The black boxes seem to have gone down well with parents and teen drivers alike, but again the feedback given seems a bit basic – I see nothing on the news release about whether the system says what manoeuvres have triggered the flags. So both parents and drivers will have no idea about what aspects of driving style to change, and for those young drivers who genuinely have the right attitude and want to be safe but just haven’t developed the skills yet, the absence of detailed feedback will limit their learning.

The Vauxhall system has the most promise. I have reservations about the lane departure warnings on several levels – they are visual warnings at a time when you should be looking at the road, from the video demo on the website they don’t seem to distinguish right and left departures, and they also have a green ‘warning’ when you are correctly in your lane, which could get confusing. The speed limit memory is a different story, though. I’ve had conversations with driving standards professionals which have concluded a need for just such a device, on the basis that many speeding drivers aren’t doing so for poor attitude, but because they’ve either missed or can’t remember the last sign they passed (I confess that I failed my first advanced driving test for this very reason). More to the point, the rules on speed limit sign placement – especially in 30mph zones – seem almost designed to trip drivers up by restricting repeater signs. Why not put the speed limit on the back of speed cameras, for instance? They have a nice big yellow backboard almost designed for the task. The in-car reminder goes a step further, and in my humble opinion is a more acceptable solution than the heavy-handed intervention levels of intelligent speed adaptation.

With the exception of the speed limit memory, wrap all these technologies up in a box and you’re a good way towards the Foot-LITE system.
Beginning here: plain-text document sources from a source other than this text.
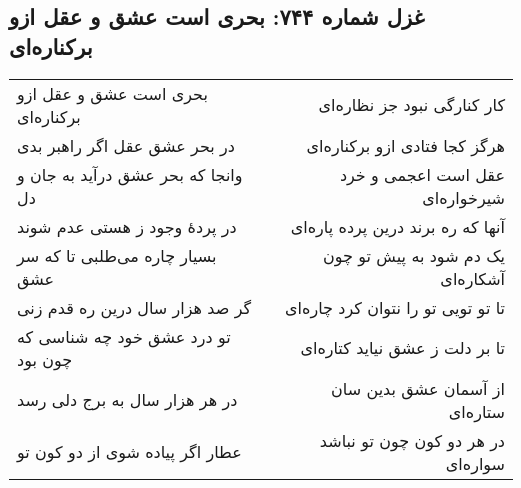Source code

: \begin{center}
\section*{غزل شماره ۷۴۴: بحری است عشق و عقل ازو برکناره‌ای}
\label{sec:744}
\begin{longtable}{l p{0.5cm} r}
بحری است عشق و عقل ازو برکناره‌ای
&&
کار کنارگی نبود جز نظاره‌ای
\\
در بحر عشق عقل اگر راهبر بدی
&&
هرگز کجا فتادی ازو برکناره‌ای
\\
وانجا که بحر عشق درآید به جان و دل
&&
عقل است اعجمی و خرد شیرخواره‌ای
\\
در پردهٔ وجود ز هستی عدم شوند
&&
آنها که ره برند درین پرده پاره‌ای
\\
بسیار چاره می‌طلبی تا که سر عشق
&&
یک دم شود به پیش تو چون آشکاره‌ای
\\
گر صد هزار سال درین ره قدم زنی
&&
تا تو تویی تو را نتوان کرد چاره‌ای
\\
تو درد عشق خود چه شناسی که چون بود
&&
تا بر دلت ز عشق نیاید کتاره‌ای
\\
در هر هزار سال به برج دلی رسد
&&
از آسمان عشق بدین سان ستاره‌ای
\\
عطار اگر پیاده شوی از دو کون تو
&&
در هر دو کون چون تو نباشد سواره‌ای
\\
\end{longtable}
\end{center}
However – and naturally I’m biased on this – I believe we’ve overcome those shortcomings I’ve outlined above. How? By the application of sound human-centred design principles, of course. And no, I’m not going to give you any more details than that until we’ve completed the project…


  1. The age of Driver an LGV in the Uk has been reduced from 21 to 18.

  2. implementing smart dashboards with new technology is a good idea, but we should make sure that this could going to be a cause for more distraction.